▸ Work order
Could you find every line in the records below that contains the word "typedef" and copy it?

⟨

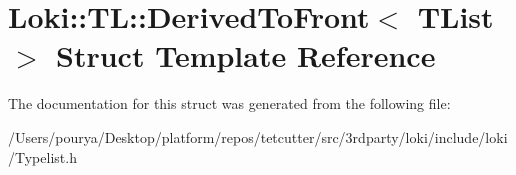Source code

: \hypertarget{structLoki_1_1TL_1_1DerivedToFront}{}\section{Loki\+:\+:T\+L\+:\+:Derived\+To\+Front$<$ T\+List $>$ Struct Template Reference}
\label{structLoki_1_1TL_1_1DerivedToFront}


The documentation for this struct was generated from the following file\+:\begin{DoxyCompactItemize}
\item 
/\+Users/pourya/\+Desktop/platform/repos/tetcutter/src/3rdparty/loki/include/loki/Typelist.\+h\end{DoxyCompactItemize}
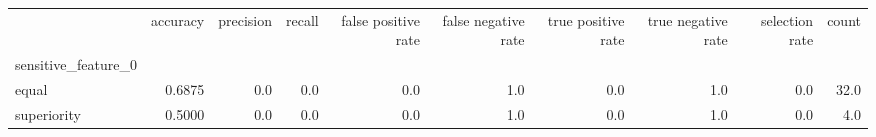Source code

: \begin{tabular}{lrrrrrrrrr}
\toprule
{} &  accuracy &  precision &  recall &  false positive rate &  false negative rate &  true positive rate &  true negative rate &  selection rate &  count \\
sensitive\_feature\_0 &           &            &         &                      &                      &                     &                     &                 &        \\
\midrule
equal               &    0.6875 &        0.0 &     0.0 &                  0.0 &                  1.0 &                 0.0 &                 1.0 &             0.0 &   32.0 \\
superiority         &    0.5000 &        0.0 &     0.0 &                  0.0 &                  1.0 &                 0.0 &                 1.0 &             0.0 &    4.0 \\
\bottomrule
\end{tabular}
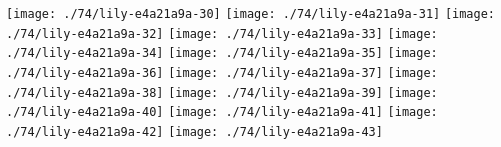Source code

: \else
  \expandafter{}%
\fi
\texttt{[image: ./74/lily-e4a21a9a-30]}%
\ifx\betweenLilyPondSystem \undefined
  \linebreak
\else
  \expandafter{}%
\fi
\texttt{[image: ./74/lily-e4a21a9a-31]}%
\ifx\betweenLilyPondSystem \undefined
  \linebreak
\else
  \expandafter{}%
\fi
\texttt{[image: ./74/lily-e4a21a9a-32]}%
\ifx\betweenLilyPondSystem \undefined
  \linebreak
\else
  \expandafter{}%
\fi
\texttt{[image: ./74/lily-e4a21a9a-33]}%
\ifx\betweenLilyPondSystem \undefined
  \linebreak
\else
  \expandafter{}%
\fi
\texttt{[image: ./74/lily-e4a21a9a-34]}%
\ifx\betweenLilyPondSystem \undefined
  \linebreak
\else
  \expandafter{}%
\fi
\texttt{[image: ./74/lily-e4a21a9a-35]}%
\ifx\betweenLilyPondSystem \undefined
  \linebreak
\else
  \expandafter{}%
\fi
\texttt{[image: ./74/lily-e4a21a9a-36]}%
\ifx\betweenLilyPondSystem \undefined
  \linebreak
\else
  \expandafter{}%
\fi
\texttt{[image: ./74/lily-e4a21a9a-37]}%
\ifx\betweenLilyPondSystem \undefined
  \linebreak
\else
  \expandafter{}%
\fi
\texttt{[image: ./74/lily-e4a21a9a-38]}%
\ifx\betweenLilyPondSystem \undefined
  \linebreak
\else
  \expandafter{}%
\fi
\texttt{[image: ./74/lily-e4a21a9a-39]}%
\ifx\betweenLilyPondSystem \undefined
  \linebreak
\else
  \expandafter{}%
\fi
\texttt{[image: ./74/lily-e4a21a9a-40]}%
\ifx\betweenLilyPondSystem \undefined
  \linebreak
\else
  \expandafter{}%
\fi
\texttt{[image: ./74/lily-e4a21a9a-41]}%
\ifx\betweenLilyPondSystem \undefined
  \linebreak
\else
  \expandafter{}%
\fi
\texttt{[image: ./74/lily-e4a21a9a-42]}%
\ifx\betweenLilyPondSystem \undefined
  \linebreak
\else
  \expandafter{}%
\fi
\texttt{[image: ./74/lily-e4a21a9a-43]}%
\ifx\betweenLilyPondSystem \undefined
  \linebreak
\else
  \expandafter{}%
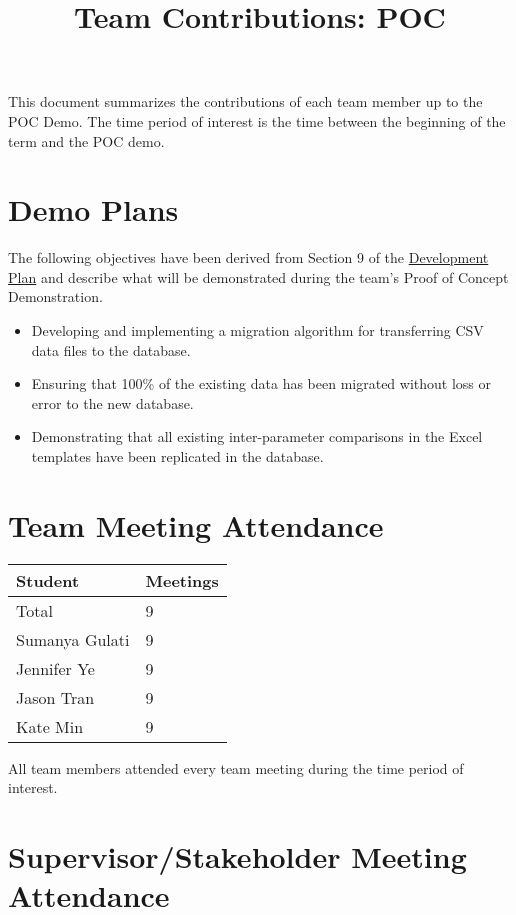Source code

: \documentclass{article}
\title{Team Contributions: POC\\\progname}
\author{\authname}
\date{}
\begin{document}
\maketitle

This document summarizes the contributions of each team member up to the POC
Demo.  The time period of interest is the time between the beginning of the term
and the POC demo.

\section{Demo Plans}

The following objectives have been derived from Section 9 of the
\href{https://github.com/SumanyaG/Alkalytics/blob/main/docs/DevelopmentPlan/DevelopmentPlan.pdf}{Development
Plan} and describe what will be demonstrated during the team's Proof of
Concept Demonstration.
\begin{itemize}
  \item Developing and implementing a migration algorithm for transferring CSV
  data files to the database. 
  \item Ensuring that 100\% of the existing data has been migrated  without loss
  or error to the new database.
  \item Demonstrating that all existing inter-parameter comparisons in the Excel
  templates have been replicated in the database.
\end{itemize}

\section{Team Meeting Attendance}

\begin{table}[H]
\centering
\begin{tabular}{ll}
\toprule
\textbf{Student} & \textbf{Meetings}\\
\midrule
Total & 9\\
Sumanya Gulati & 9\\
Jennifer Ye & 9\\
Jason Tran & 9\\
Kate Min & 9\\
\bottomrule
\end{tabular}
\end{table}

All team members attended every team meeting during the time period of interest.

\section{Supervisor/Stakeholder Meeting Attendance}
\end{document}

⟩
⟨

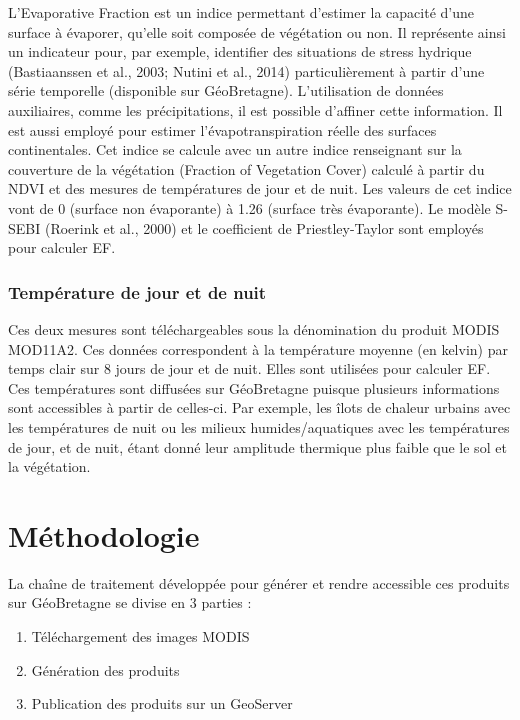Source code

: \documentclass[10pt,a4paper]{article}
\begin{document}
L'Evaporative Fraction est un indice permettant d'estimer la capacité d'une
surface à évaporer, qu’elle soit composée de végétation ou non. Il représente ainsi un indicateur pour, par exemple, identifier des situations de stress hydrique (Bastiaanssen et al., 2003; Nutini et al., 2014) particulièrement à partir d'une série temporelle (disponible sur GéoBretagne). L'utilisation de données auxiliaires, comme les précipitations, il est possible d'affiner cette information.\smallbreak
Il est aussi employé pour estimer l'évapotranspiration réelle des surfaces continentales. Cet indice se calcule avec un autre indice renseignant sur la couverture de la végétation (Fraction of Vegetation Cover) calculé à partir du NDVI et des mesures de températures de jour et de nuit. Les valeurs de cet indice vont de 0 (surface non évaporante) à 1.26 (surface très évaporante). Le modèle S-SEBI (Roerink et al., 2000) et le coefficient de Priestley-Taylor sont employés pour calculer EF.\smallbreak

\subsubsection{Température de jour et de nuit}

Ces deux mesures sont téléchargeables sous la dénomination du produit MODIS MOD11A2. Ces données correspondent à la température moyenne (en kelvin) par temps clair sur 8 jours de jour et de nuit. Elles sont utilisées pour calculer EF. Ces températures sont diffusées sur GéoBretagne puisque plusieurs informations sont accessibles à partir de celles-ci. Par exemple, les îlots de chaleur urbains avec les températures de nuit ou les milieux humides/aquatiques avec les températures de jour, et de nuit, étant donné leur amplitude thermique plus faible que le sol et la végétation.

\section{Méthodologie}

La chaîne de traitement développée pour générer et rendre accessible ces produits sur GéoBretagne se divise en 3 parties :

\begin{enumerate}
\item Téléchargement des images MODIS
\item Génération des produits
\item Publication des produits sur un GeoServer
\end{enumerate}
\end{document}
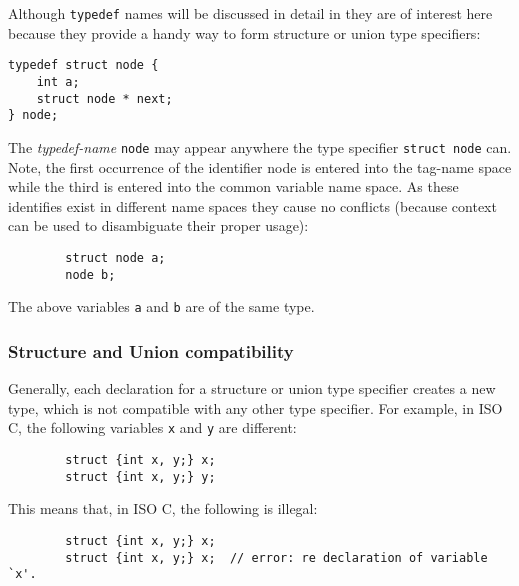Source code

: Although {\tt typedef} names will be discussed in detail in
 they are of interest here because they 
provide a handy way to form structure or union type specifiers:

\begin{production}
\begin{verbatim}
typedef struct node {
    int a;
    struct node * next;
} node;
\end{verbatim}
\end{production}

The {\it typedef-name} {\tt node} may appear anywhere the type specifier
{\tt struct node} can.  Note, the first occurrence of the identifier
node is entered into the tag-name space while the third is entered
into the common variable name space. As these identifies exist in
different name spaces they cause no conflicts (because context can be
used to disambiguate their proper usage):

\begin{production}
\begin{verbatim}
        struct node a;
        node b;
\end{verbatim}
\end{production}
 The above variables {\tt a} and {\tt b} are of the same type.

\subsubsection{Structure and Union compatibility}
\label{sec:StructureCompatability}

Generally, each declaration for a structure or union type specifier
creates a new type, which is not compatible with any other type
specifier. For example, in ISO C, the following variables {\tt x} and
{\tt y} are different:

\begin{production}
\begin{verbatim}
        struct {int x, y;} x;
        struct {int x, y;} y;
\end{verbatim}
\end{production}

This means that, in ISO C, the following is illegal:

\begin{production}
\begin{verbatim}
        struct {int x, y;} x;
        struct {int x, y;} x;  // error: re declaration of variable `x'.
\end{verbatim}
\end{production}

⟩

▸ Written response
: Although {\tt typedef} names will be discussed in detail in
typedef struct node {
The {\it typedef-name} {\tt node} may appear anywhere the type specifier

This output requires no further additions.